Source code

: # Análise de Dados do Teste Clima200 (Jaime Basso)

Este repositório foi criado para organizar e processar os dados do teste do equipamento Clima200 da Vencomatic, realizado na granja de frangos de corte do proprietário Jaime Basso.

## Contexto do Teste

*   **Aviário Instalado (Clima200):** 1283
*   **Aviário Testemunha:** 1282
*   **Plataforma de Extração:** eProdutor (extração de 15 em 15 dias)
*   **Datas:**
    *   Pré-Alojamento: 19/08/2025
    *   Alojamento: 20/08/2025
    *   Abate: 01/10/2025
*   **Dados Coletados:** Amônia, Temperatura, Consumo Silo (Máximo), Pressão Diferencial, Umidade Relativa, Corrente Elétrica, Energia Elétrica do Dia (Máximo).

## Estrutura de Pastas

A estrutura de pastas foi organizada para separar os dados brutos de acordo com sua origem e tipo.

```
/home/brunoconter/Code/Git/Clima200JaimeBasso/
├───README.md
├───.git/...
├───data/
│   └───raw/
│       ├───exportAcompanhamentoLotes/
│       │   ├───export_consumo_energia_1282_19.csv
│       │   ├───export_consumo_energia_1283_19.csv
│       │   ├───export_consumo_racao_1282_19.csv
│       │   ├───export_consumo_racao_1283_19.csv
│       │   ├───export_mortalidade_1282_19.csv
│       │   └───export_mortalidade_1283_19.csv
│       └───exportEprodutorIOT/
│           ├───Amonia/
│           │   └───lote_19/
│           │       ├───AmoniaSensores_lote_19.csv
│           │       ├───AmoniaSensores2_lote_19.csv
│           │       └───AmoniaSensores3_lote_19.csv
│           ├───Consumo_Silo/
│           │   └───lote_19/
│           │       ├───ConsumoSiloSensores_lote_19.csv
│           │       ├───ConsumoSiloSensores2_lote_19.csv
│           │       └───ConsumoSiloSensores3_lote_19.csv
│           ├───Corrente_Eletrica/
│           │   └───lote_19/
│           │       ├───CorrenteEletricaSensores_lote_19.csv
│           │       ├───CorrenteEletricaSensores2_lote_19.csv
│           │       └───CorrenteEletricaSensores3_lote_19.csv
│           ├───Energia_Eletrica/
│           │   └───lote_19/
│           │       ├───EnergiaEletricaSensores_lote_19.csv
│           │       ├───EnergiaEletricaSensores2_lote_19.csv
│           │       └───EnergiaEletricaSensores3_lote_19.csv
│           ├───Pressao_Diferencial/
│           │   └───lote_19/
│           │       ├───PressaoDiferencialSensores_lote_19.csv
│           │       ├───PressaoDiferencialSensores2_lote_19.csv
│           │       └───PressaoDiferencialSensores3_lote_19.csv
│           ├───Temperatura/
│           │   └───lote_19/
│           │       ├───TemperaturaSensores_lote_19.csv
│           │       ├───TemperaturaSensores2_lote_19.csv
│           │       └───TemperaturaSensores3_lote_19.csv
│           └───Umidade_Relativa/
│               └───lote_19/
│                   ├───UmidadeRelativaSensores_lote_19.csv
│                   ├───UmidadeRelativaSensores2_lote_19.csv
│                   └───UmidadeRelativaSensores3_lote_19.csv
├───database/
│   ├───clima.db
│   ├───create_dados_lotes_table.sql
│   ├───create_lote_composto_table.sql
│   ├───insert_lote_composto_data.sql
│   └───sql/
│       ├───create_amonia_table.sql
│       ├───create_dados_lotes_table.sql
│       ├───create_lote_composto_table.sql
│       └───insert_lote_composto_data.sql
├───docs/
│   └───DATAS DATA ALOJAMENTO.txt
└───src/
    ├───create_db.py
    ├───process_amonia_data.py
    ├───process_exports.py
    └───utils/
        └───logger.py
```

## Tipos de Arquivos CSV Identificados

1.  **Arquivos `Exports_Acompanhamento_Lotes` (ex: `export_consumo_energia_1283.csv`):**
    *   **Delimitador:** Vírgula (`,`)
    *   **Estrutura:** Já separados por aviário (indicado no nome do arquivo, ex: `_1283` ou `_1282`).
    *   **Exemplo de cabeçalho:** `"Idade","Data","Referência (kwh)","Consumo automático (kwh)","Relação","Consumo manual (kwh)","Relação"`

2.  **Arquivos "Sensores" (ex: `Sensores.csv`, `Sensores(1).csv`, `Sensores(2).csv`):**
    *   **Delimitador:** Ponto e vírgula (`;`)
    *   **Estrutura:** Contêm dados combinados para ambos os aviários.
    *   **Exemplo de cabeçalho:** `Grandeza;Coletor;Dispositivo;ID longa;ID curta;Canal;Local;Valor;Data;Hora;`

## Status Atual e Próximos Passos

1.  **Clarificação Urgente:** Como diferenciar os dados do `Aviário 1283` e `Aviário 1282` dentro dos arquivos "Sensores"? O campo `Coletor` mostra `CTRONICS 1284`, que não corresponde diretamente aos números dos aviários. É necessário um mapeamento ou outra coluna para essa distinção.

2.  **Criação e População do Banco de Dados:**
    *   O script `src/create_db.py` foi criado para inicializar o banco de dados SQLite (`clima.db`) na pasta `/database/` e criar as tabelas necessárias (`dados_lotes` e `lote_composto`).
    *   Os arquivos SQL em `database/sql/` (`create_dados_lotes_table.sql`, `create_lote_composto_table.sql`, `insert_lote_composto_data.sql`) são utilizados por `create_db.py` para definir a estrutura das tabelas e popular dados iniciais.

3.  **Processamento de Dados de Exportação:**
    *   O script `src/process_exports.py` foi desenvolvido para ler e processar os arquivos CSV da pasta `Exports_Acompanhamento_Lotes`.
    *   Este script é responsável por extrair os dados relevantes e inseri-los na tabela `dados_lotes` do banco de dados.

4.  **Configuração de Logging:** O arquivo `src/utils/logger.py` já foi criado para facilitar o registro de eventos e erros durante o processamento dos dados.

- - -

_THE TASK:_ Within the listing above, the lines holding "cabeçalho" should be counted. Give only the number.

_RESPONSE TO THE EXERCISE:_ 2